The Return of Guild: Inside the New Factory with the Builders Behind It

Few companies represent the American dream like the Guild Guitar Company. With guitar becoming a global instrument in the early 1950s, Alfred Dronge, a guitarist and retailer, teamed up with former Epiphone executive George Mann to make their own version of the jazz guitars that were the focus of the era.

Guild had the advantage of a late start in the guitar design game and was quickly able to make competitive guitars that weren't tied to deep-rooted traditions, as Martins and Gibsons were. With the guitar boom of the 1960s, Guild cemented itself as a classic American acoustic builder with the dreadnaught “D” series. These guitars blurred the lines between Martin and Gibson designs and instantly became a great option in the suddenly-crowded acoustic market.

Guild’s greatest contribution to acoustics is the “F” series jumbo, especially the 12-string maple-bodied model. Its stability and sound were unlike any acoustic 12-string on the market, and it carved out its own sonic space in the acoustic-rich folk and blues music scene of the ‘60s. Diverse players, such as Brian May, John Denver, Stevie Ray Vaughn and Slash, have embraced the unique sound of the jumbo 12.

Guild Electric Guitars

Guild also had a competitive line of electrics, with hollow, semi-hollow and solidbody offerings that blurred brand lines. The large body jazz style “X” series and Starfire series were a great counterpoint to classic Gibson models, and the solid bodies like the Thunderbird, SG-like S-Series, M75 Aristocrat and a slew of unique 1980s models gave a true third option in the generally two-brand-dominated electric market.

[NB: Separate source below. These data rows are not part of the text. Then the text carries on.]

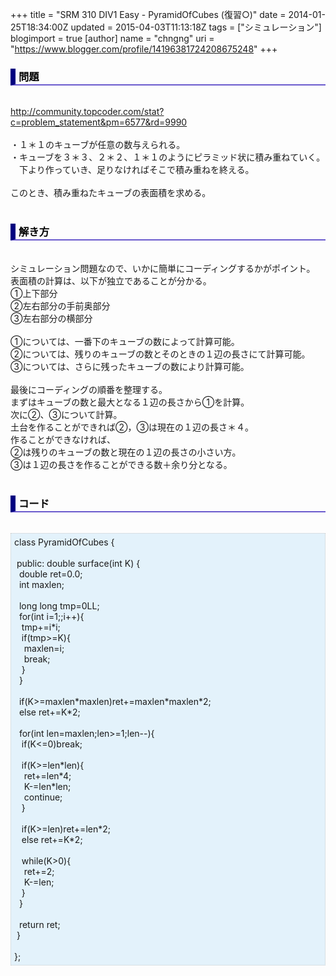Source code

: +++
title = "SRM 310 DIV1 Easy - PyramidOfCubes (復習○)"
date = 2014-01-25T18:34:00Z
updated = 2015-04-03T11:13:18Z
tags = ["シミュレーション"]
blogimport = true 
[author]
	name = "chngng"
	uri = "https://www.blogger.com/profile/14196381724208675248"
+++

<div dir="ltr" style="text-align: left;" trbidi="on"><h3 style="border-bottom: 2px solid slateblue; border-left: 8px solid navy; color: black; padding: 0px 0px 1px 5px;">問題 </h3><br /><a href="http://community.topcoder.com/stat?c=problem_statement&amp;pm=6577&amp;rd=9990" target="_blank">http://community.topcoder.com/stat?c=problem_statement&amp;pm=6577&amp;rd=9990</a><br /><br />・１＊１のキューブが任意の数与えられる。<br />・キューブを３＊３、２＊２、１＊１のようにピラミッド状に積み重ねていく。<br />　下より作っていき、足りなければそこで積み重ねを終える。<br /><br />このとき、積み重ねたキューブの表面積を求める。<br /><br /><h3 style="border-bottom: 2px solid slateblue; border-left: 8px solid navy; color: black; padding: 0px 0px 1px 5px;">解き方 </h3><br />シミュレーション問題なので、いかに簡単にコーディングするかがポイント。<br />表面積の計算は、以下が独立であることが分かる。<br />①上下部分<br />②左右部分の手前奥部分<br />③左右部分の横部分<br /><br />①については、一番下のキューブの数によって計算可能。<br />②については、残りのキューブの数とそのときの１辺の長さにて計算可能。<br />③については、さらに残ったキューブの数により計算可能。<br /><br />最後にコーディングの順番を整理する。<br />まずはキューブの数と最大となる１辺の長さから①を計算。<br />次に②、③について計算。<br />土台を作ることができれば②，③は現在の１辺の長さ＊４。<br />作ることができなければ、<br />②は残りのキューブの数と現在の１辺の長さの小さい方。<br />③は１辺の長さを作ることができる数＋余り分となる。<br /><br /><h3 style="border-bottom: 2px solid slateblue; border-left: 8px solid navy; color: black; padding: 0px 0px 1px 5px;">コード </h3><br /><div style="background-color: #e3f2fb; border: 1px dotted #CCCCCC; padding: 5px;">class PyramidOfCubes {<br /><br /><span class="Apple-tab-span" style="white-space: pre;"> </span>public: double surface(int K) {<br /><span class="Apple-tab-span" style="white-space: pre;">  </span>double ret=0.0;<br /><span class="Apple-tab-span" style="white-space: pre;">  </span>int maxlen;<br /><br /><span class="Apple-tab-span" style="white-space: pre;">  </span>long long tmp=0LL;<br /><span class="Apple-tab-span" style="white-space: pre;">  </span>for(int i=1;;i++){<br /><span class="Apple-tab-span" style="white-space: pre;">   </span>tmp+=i*i;<br /><span class="Apple-tab-span" style="white-space: pre;">   </span>if(tmp&gt;=K){<br /><span class="Apple-tab-span" style="white-space: pre;">    </span>maxlen=i;<br /><span class="Apple-tab-span" style="white-space: pre;">    </span>break;<br /><span class="Apple-tab-span" style="white-space: pre;">   </span>}<br /><span class="Apple-tab-span" style="white-space: pre;">  </span>}<br /><br /><span class="Apple-tab-span" style="white-space: pre;">  </span>if(K&gt;=maxlen*maxlen)ret+=maxlen*maxlen*2;<br /><span class="Apple-tab-span" style="white-space: pre;">  </span>else ret+=K*2;<br /><br /><span class="Apple-tab-span" style="white-space: pre;">  </span>for(int len=maxlen;len&gt;=1;len--){<br /><span class="Apple-tab-span" style="white-space: pre;">   </span>if(K&lt;=0)break;<br /><br /><span class="Apple-tab-span" style="white-space: pre;">   </span>if(K&gt;=len*len){<br /><span class="Apple-tab-span" style="white-space: pre;">    </span>ret+=len*4;<br /><span class="Apple-tab-span" style="white-space: pre;">    </span>K-=len*len;<br /><span class="Apple-tab-span" style="white-space: pre;">    </span>continue;<br /><span class="Apple-tab-span" style="white-space: pre;">   </span>}<br /><br /><span class="Apple-tab-span" style="white-space: pre;">   </span>if(K&gt;=len)ret+=len*2;<br /><span class="Apple-tab-span" style="white-space: pre;">   </span>else ret+=K*2;<br /><br /><span class="Apple-tab-span" style="white-space: pre;">   </span>while(K&gt;0){<br /><span class="Apple-tab-span" style="white-space: pre;">    </span>ret+=2;<br /><span class="Apple-tab-span" style="white-space: pre;">    </span>K-=len;<br /><span class="Apple-tab-span" style="white-space: pre;">   </span>}<br /><span class="Apple-tab-span" style="white-space: pre;">  </span>}<br /><br /><span class="Apple-tab-span" style="white-space: pre;">  </span>return ret;<br /><span class="Apple-tab-span" style="white-space: pre;"> </span>}<br /><br />};</div></div>
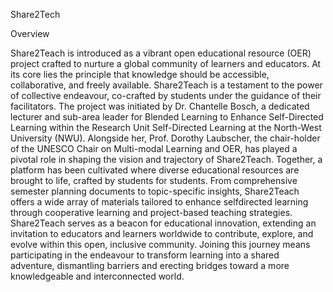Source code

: Share2Tech 

Overview

Share2Teach is introduced as a vibrant open educational resource (OER) project crafted to
nurture a global community of learners and educators. At its core lies the principle that
knowledge should be accessible, collaborative, and freely available. Share2Teach is a
testament to the power of collective endeavour, co-crafted by students under the guidance
of their facilitators.
The project was initiated by Dr. Chantelle Bosch, a dedicated lecturer and sub-area leader for
Blended Learning to Enhance Self-Directed Learning within the Research Unit Self-Directed
Learning at the North-West University (NWU). Alongside her, Prof. Dorothy Laubscher, the
chair-holder of the UNESCO Chair on Multi-modal Learning and OER, has played a pivotal role
in shaping the vision and trajectory of Share2Teach.
Together, a platform has been cultivated where diverse educational resources are brought to
life, crafted by students for students. From comprehensive semester planning documents to
topic-specific insights, Share2Teach offers a wide array of materials tailored to enhance selfdirected
learning through cooperative learning and project-based teaching strategies.
Share2Teach serves as a beacon for educational innovation, extending an invitation to
educators and learners worldwide to contribute, explore, and evolve within this open,
inclusive community. Joining this journey means participating in the endeavour to transform
learning into a shared adventure, dismantling barriers and erecting bridges toward a more
knowledgeable and interconnected world.
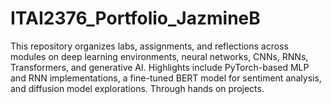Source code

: # ITAI2376_Portfolio_JazmineB
This repository organizes labs, assignments, and reflections across modules on deep learning environments, neural networks, CNNs, RNNs, Transformers, and generative AI. Highlights include PyTorch-based MLP and RNN implementations, a fine-tuned BERT model for sentiment analysis, and diffusion model explorations. Through hands on projects. 
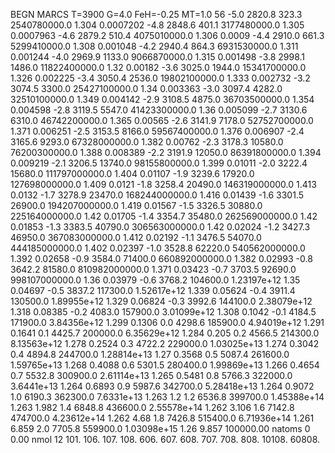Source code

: BEGN
MARCS T=3900 G=4.0 FeH=-0.25 MT=1.0
                  56
-5.0 2820.8 323.3 2540780000.0 1.304 0.0007202 
-4.8 2848.6 401.1 3177480000.0 1.305 0.0007963 
-4.6 2879.2 510.4 4075010000.0 1.306 0.0009 
-4.4 2910.0 661.3 5299410000.0 1.308 0.001048 
-4.2 2940.4 864.3 6931530000.0 1.311 0.001244 
-4.0 2969.9 1133.0 9066870000.0 1.315 0.001498 
-3.8 2998.1 1486.0 11822400000.0 1.32 0.00182 
-3.6 3025.0 1944.0 15341700000.0 1.326 0.002225 
-3.4 3050.4 2536.0 19802100000.0 1.333 0.002732 
-3.2 3074.5 3300.0 25427100000.0 1.34 0.003363 
-3.0 3097.4 4282.0 32510100000.0 1.349 0.004142 
-2.9 3108.5 4875.0 36703500000.0 1.354 0.004598 
-2.8 3119.5 5547.0 41423300000.0 1.36 0.005099 
-2.7 3130.6 6310.0 46742200000.0 1.365 0.00565 
-2.6 3141.9 7178.0 52752700000.0 1.371 0.006251 
-2.5 3153.5 8166.0 59567400000.0 1.376 0.006907 
-2.4 3165.6 9293.0 67328000000.0 1.382 0.00762 
-2.3 3178.3 10580.0 76200300000.0 1.388 0.008389 
-2.2 3191.9 12050.0 86391800000.0 1.394 0.009219 
-2.1 3206.5 13740.0 98155800000.0 1.399 0.01011 
-2.0 3222.4 15680.0 111797000000.0 1.404 0.01107 
-1.9 3239.6 17920.0 127698000000.0 1.409 0.0121 
-1.8 3258.4 20490.0 146319000000.0 1.413 0.0132 
-1.7 3278.9 23470.0 168244000000.0 1.416 0.01439 
-1.6 3301.5 26900.0 194207000000.0 1.419 0.01567 
-1.5 3326.5 30880.0 225164000000.0 1.42 0.01705 
-1.4 3354.7 35480.0 262569000000.0 1.42 0.01853 
-1.3 3383.5 40790.0 306563000000.0 1.42 0.02024 
-1.2 3427.3 46950.0 367083000000.0 1.412 0.02192 
-1.1 3476.5 54070.0 444185000000.0 1.402 0.02397 
-1.0 3528.8 62220.0 540562000000.0 1.392 0.02658 
-0.9 3584.0 71400.0 660892000000.0 1.382 0.02993 
-0.8 3642.2 81580.0 810982000000.0 1.371 0.03423 
-0.7 3703.5 92690.0 998107000000.0 1.36 0.03979 
-0.6 3768.2 104600.0 1.23197e+12 1.35 0.04697 
-0.5 3837.2 117300.0 1.52617e+12 1.339 0.05624 
-0.4 3911.4 130500.0 1.89955e+12 1.329 0.06824 
-0.3 3992.6 144100.0 2.38079e+12 1.318 0.08385 
-0.2 4083.0 157900.0 3.01099e+12 1.308 0.1042 
-0.1 4184.5 171900.0 3.84356e+12 1.299 0.1306 
0.0 4298.6 185900.0 4.94019e+12 1.291 0.1641 
0.1 4425.7 200000.0 6.35629e+12 1.284 0.205 
0.2 4566.5 214300.0 8.13563e+12 1.278 0.2524 
0.3 4722.2 229000.0 1.03025e+13 1.274 0.3042 
0.4 4894.8 244700.0 1.28814e+13 1.27 0.3568 
0.5 5087.4 261600.0 1.59765e+13 1.268 0.4088 
0.6 5301.5 280400.0 1.99869e+13 1.266 0.4654 
0.7 5532.8 300900.0 2.61114e+13 1.265 0.5481 
0.8 5766.3 322000.0 3.6441e+13 1.264 0.6893 
0.9 5987.6 342700.0 5.28418e+13 1.264 0.9072 
1.0 6190.3 362300.0 7.6331e+13 1.263 1.2 
1.2 6536.8 399700.0 1.45388e+14 1.263 1.982 
1.4 6848.8 436600.0 2.55578e+14 1.262 3.106 
1.6 7142.8 474700.0 4.23612e+14 1.262 4.68 
1.8 7426.8 515400.0 6.71936e+14 1.261 6.859 
2.0 7705.8 559900.0 1.03098e+15 1.26 9.857 
100000.00
natoms              0      0.00
nmol          12
          101.         106.       107.      108.         606.        607.        608.
          707.         708.       808.    10108.       60808.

Guild was also historically the “working man’s” guitar. Many of us were first able to truly appreciate the Guild heritage through the used market, as affordable resale prices made vintage Guild attainable compared to similar Gibson models. An original 1970s S-100 sells for around $1500, where a Gibson SG of the same vintage averages about $2000. Vintage Guilds were even more affordable just a few years ago.

Members of the music community were thrilled when Fender purchased Guild in 1995. After stints in Corona, CA and Tacoma, WA, the parent company went on to open a New Hartford, CT shop which produced standard models and occasional custom shop lines such as the Orpheum. However, fans were disappointed when Fender suddenly decided to sell the brand and cease USA production in 2014.

While Fender was in charge, Guild began a run of Chinese-made acoustics and Korean-made electrics, along with USA custom shop models. When the company was sold, many wondered what would happen to the brand; would the buyer turn it into a money grab and just sell low-quality copies, like Harmony and Silvertone? Would it be a custom shop-only endeavor like Hamer?

Fortunately, the brand was quickly bought by well-respected classical maker Cordoba, which moved production to Oxnard, CA, nearer to its West Coast headquarters. Fans of of the brand were curious about the new owners, the future of the brand, and if Guild’s heritage would remain central to the new products.

Master Builder Ren Ferguson Takes the Helm

Fender had recruited the services of Master Builder Ren Ferguson, whose history with both Fender and the Gibson Montana Acoustic Custom Shop is legendary. When Cordoba purchased the brand, industry leaders were interested to see how Guild planned to utilize Ren as a measure of Cordoba’s commitment to the new Guild project.

It's clear that the company is taking a careful approach to bringing Guild back the right way, with a focus on quality and affordability."

From meeting with Guild President Jonathan Thomas and touring the factory, it's clear that the company is taking a careful approach to bringing Guild back the right way, with a focus on quality and affordability, which is rare for such a potentially big manufacturing operation in the United States.

“Prior to acquiring the brand, we knew that we would need to figure out how to make the best guitars Guild has ever made in the US. We knew that weren’t going to do it in Connecticut anymore because prior to selling the brand Fender had decided to shut down that facility. Throughout the acquisition process we spent a lot of time in the New Hartford factory with Ren who at the time was already involved with Guild.”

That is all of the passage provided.